Thursday, June 7, 2012

Top 10 New (Ridiculous) Products


My grandmother always has several different gossip magazines, newspaper clippings, cartoons, articles, etc., etc., in her purse that she can take out at a moment's notice to show you.  Recently, she showed me the Hammacher Schlemmer catalog, which I had never seen before.  This is actually very surprising since when I looked up the catalog on Wikipedia, I learned that it was founded in 1848-- the year of my birth.

What makes the catalog great is that it has even more ridiculous overpriced crap than those SkyMall catalogs on airplanes.  Here are the Top 10 Products for sale in the Hammacher Schlemmer catalog, or simply the Top 10 New Products, since there really can't be any products better than these.  And when I say "better", what I really mean is "worse".



10. The Zippered Vents Sleeping Bag ($119.95)

With this special sleeping bag you can cover specific parts of your body instead of your entire body.  I just do not understand why you would want to cover, for example, only your feet and neck.  A special bonus feature of the sleeping bag: It "can also be worn indoors to help one keep cozy while watching television or reading."




9. The Ultrasonic Barking Dog Deterrent ($49.95)

It might look like a birdhouse, but don't be fooled!  This device is really used to "restore peace and quiet for those vexed by a dog's barking."  The Ultrasonic Barking Dog Deterrent (catchy name) gives off a ultrasonic noise that humans can't hear, whenever a dog barks within a selected radius.  So, you can blame the fake birdhouse when your neighbor comes to beat you up for zapping his dog.
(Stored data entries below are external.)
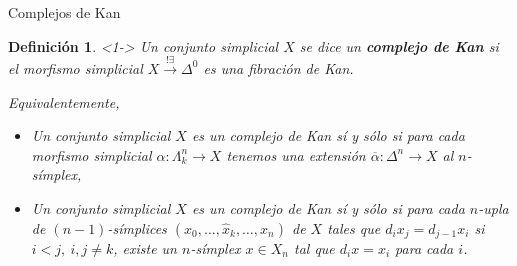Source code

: \documentclass[11pt]{beamer}
\renewcommand{\ss}[1]{\Delta^{#1}}
\newcommand{\horn}[2]{\Lambda^{#1}_{#2}}
\newtheorem{defs}{Definición}
\begin{document}
\begin{frame}{Complejos de Kan}
\begin{defs} <1-> Un conjunto simplicial $X$ se dice un \textbf{complejo de Kan} si el morfismo simplicial $X \xrightarrow{!\exists} \ss{0}$ es una fibración de Kan.

Equivalentemente, 
\begin{itemize}
\item <2-> Un conjunto simplicial $X$ es un complejo de Kan sí y sólo si para cada morfismo simplicial $\alpha : \horn{n}{k} \to X$ tenemos una extensión $\overline{\alpha} : \ss{n} \to X$ al $n$-símplex,
\begin{center}
\end{center}
\item <3-> Un conjunto simplicial $X$ es un complejo de Kan sí y sólo si para cada $n$-upla de $(n-1)$-símplices $(x_0,\dots,\widehat{x}_k,\dots, x_n)$ de $X$ tales que $d_ix_j = d_{j-1}x_i$ si $i < j, \ i,j \neq k$, existe un $n$-símplex $x \in X_n$ tal que $d_ix = x_i$ para cada $i$.
\end{itemize}
\end{defs}
\end{frame}
\end{document}
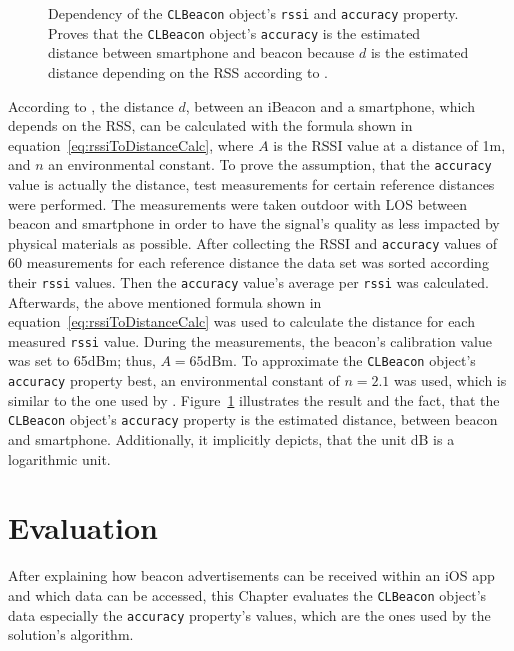\begin{figure}
  
	\caption{Dependency of the \texttt{CLBeacon} object's \texttt{rssi} and \texttt{accuracy} property. Proves that the \texttt{CLBeacon} object's \texttt{accuracy} is the estimated distance between smartphone and beacon because $d$ is the estimated distance depending on the \ac{RSS} according to \citet{wang:bt_pos,kotanen:exp_local_pos_bt}.}
	\label{fig:eval_accuracy_vs_distance}
\end{figure}

According to \citet{wang:bt_pos}, the distance $d$, between an iBeacon and a smartphone, which depends on the \acl{RSS}, can be calculated with the formula shown in equation~\ref{eq:rssiToDistanceCalc}, where $A$ is the \acs{RSSI} value at a distance of 1m, and $n$ an environmental constant. To prove the assumption, that the \texttt{accuracy} value is actually the distance, test measurements for certain reference distances were performed. The measurements were taken outdoor with \ac{LOS} between beacon and smartphone in order to have the signal's quality as less impacted by physical materials as possible. After collecting the \acs{RSSI} and \texttt{accuracy} values of 60 measurements for each reference distance the data set was sorted according their \texttt{rssi} values. Then the \texttt{accuracy} value's average per \texttt{rssi} was calculated. Afterwards, the above mentioned formula shown in equation~\ref{eq:rssiToDistanceCalc} was used to calculate the distance for each measured \texttt{rssi} value. During the measurements, the beacon's calibration value was set to 65dBm; thus, $A = 65\text{dBm}$. To approximate the \texttt{CLBeacon} object's \texttt{accuracy} property best, an environmental constant of $n = 2.1$ was used, which is similar to the one used by \citet{wang:bt_pos}.
Figure~\ref{fig:eval_accuracy_vs_distance} illustrates the result and the fact, that the \texttt{CLBeacon} object's \texttt{accuracy} property is the estimated distance, between beacon and smartphone. Additionally, it implicitly depicts, that the unit dB is a logarithmic unit.


\section{Evaluation}\label{sec:beacon_eval}
After explaining how beacon advertisements can be received within an iOS app and which data can be accessed, this Chapter evaluates the \texttt{CLBeacon} object's data especially the \texttt{accuracy} property's values, which are the ones used by the solution's algorithm.


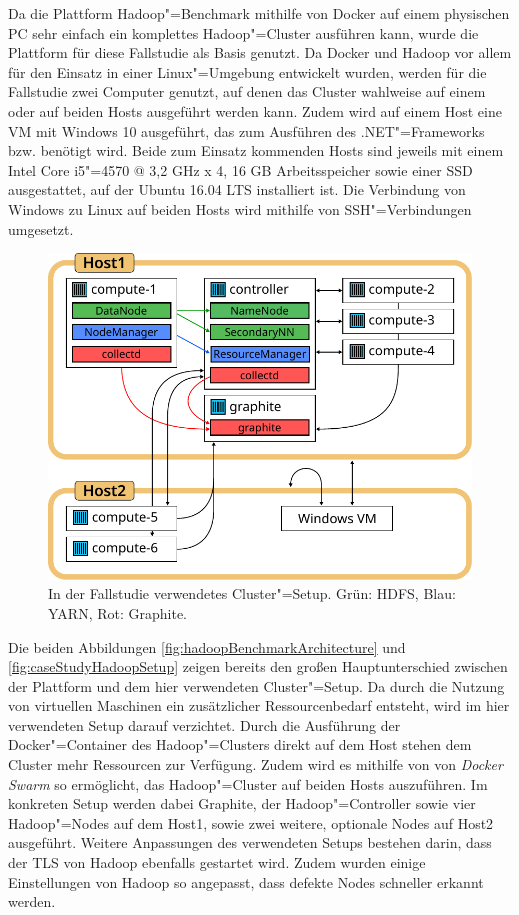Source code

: Da die Plattform Hadoop"=Benchmark mithilfe von Docker auf einem physischen PC sehr einfach ein komplettes Hadoop"=Cluster ausführen kann, wurde die Plattform für diese Fallstudie als Basis genutzt.
Da Docker und Hadoop vor allem für den Einsatz in einer Linux"=Umgebung entwickelt wurden, werden für die Fallstudie zwei Computer genutzt, auf denen das Cluster wahlweise auf einem oder auf beiden Hosts ausgeführt werden kann.
Zudem wird auf einem Host eine VM mit Windows 10 ausgeführt, das zum Ausführen des .NET"=Frameworks bzw. \sS benötigt wird.
Beide zum Einsatz kommenden Hosts sind jeweils mit einem Intel Core i5"=4570 @ 3,2 GHz x 4, 16 GB Arbeitsspeicher sowie einer SSD ausgestattet, auf der Ubuntu 16.04 LTS installiert ist.
Die Verbindung von Windows zu Linux auf beiden Hosts wird mithilfe von SSH"=Verbindungen umgesetzt.

\begin{figure}
    \includegraphics{./images/caseStudyHadoopSetup.pdf}
    \caption[In der Fallstudie verwendetes Cluster"=Setup]
    {In der Fallstudie verwendetes Cluster"=Setup.
        Grün: \ac{HDFS}, Blau: YARN, Rot: Graphite.}
    \label{fig:caseStudyHadoopSetup}
\end{figure}

Die beiden Abbildungen \autoref{fig:hadoopBenchmarkArchitecture} und \autoref{fig:caseStudyHadoopSetup} zeigen bereits den großen Hauptunterschied zwischen der Plattform und dem hier verwendeten Cluster"=Setup.
Da durch die Nutzung von virtuellen Maschinen ein zusätzlicher Ressourcenbedarf entsteht, wird im hier verwendeten Setup darauf verzichtet.
Durch die Ausführung der Docker"=Container des Hadoop"=Clusters direkt auf dem Host stehen dem Cluster mehr Ressourcen zur Verfügung.
Zudem wird es mithilfe von von \emph{Docker Swarm} so ermöglicht, das Hadoop"=Cluster auf beiden Hosts auszuführen.
Im konkreten Setup werden dabei Graphite, der Hadoop"=Controller sowie vier Hadoop"=Nodes auf dem Host1, sowie zwei weitere, optionale Nodes auf Host2 ausgeführt.
Weitere Anpassungen des verwendeten Setups bestehen \uA darin, dass der \ac{TLS} von Hadoop ebenfalls gestartet wird.
Zudem wurden einige Einstellungen von Hadoop so angepasst, dass defekte Nodes schneller erkannt werden.


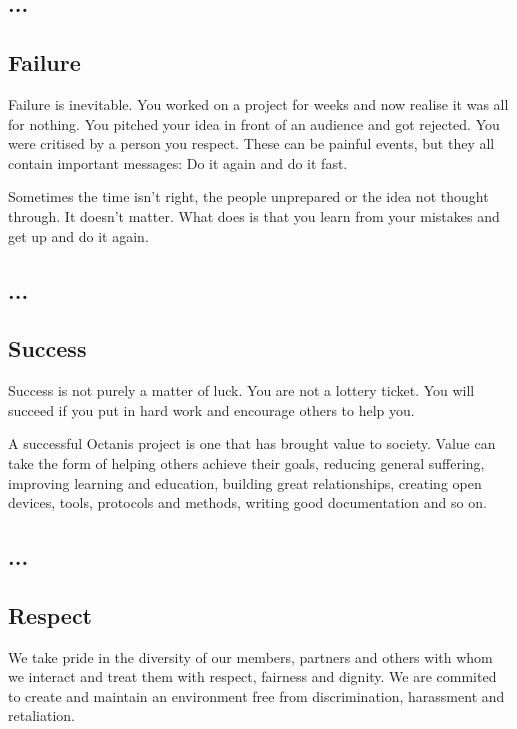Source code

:\french
	\subsection{...}


\english
	\subsection{Failure}
	Failure is inevitable. You worked on a project for weeks and now realise it was all for nothing. You pitched your idea in front of an audience and got rejected. You were critised by a person you respect. 
	These can be painful events, but they all contain important messages: Do it again and do it fast.

	Sometimes the time isn't right, the people unprepared or the idea not thought through. It doesn't matter. What does is that you learn from your mistakes and get up and do it again. 



\french
	\subsection{...}


\english
	\subsection{Success}
	
	Success is not purely a matter of luck. You are not a lottery ticket. You will succeed if you put in hard work and encourage others to help you. 


	A successful Octanis project is one that has brought value to society. Value can take the form of helping others achieve their goals, reducing general suffering, improving learning and education, building great relationships, creating open devices, tools, protocols and methods, writing good documentation and so on.


\french
	\subsection{...}


\english
	\subsection{Respect}
 	We take pride in the diversity of our members, partners and others with whom we interact and treat them with respect, fairness and dignity. We are commited to create and maintain an environment free from discrimination, harassment and retaliation.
8. The Only Complete Swiss Army Knife (on sale for $999.95)
This Swiss Army knife has a whopping 87 tools.  It has everything from golf tools to blades to a combination fish scaler.  It also looks like something right out of one of the Saw movies.




7. The Upper Body Aerobic Exerciser ($129.95)

This was in the special Gifts for Father's Day section of the catalog.  It might look like two tambourines, but this device (somehow), "promotes strength, increased endurance, and an increased calorie rate burn."  Increased calorie rate burn-- what dad doesn't want that?!




6. Canine Garden Topiaries ($349.95)

I have been looking for years to buy two large bushes shaped like dogs.  Just kidding!  If you have one of these dog shrubs on your lawn and I see it, I will burn it to the ground.




5. The Password Vault ($49.95)

You are probably wondering why you'd need to use the vault instead of just saving all your passwords on your computer.  Well, as the product description explains: "Your passwords are stored offline in the vault's memory, ensuring sensitive information can never be compromised."  And don't worry, if your device is stolen, thieves can't get into it without the password-- oh, the irony!




4. The Only Audio Restoring Cassette To CD Converter ($499.95)

Do you know why this is the only machine on the market that converts audio from cassettes to CDs?  It's because if you really liked a bunch of the songs on a cassette, over the past 25 years or so you probably bought a CD that has the songs.  This invention is also great because CDs are now dying out.  After you convert the cassette to a CD, you'd have to convert the CD to an MP3 file.  Or, you could buy the songs you like on iTunes for 99 cents.




3. The Canine Shower Stall ($1,250)

People in other countries have to wait in line for hours for a small bucket of water.




2. The 85 Foot Inflatable Military Obstacle Course ($12,500)

If you've got 12.5K burning a hole in your pocket and want to waste it on something that will take up lots of space and provide you with roughly 2 hours of fun, allow me to present the 85 Foot Inflatable Military Obstacle Course!  This course is great for small children with rich, yet dumb, parents, or grown people training to actually be in the military.  (Note: If you are using this to train for the army, you will not survive boot camp.)




1. The Child Piloted Tumbler ($79.95)

Don't worry, the child pilots the "rolling tumbler" from the inside, so it's 100% safe.  If your child was an "accident", and you really only wanted a pet hamster, then this is the product for you!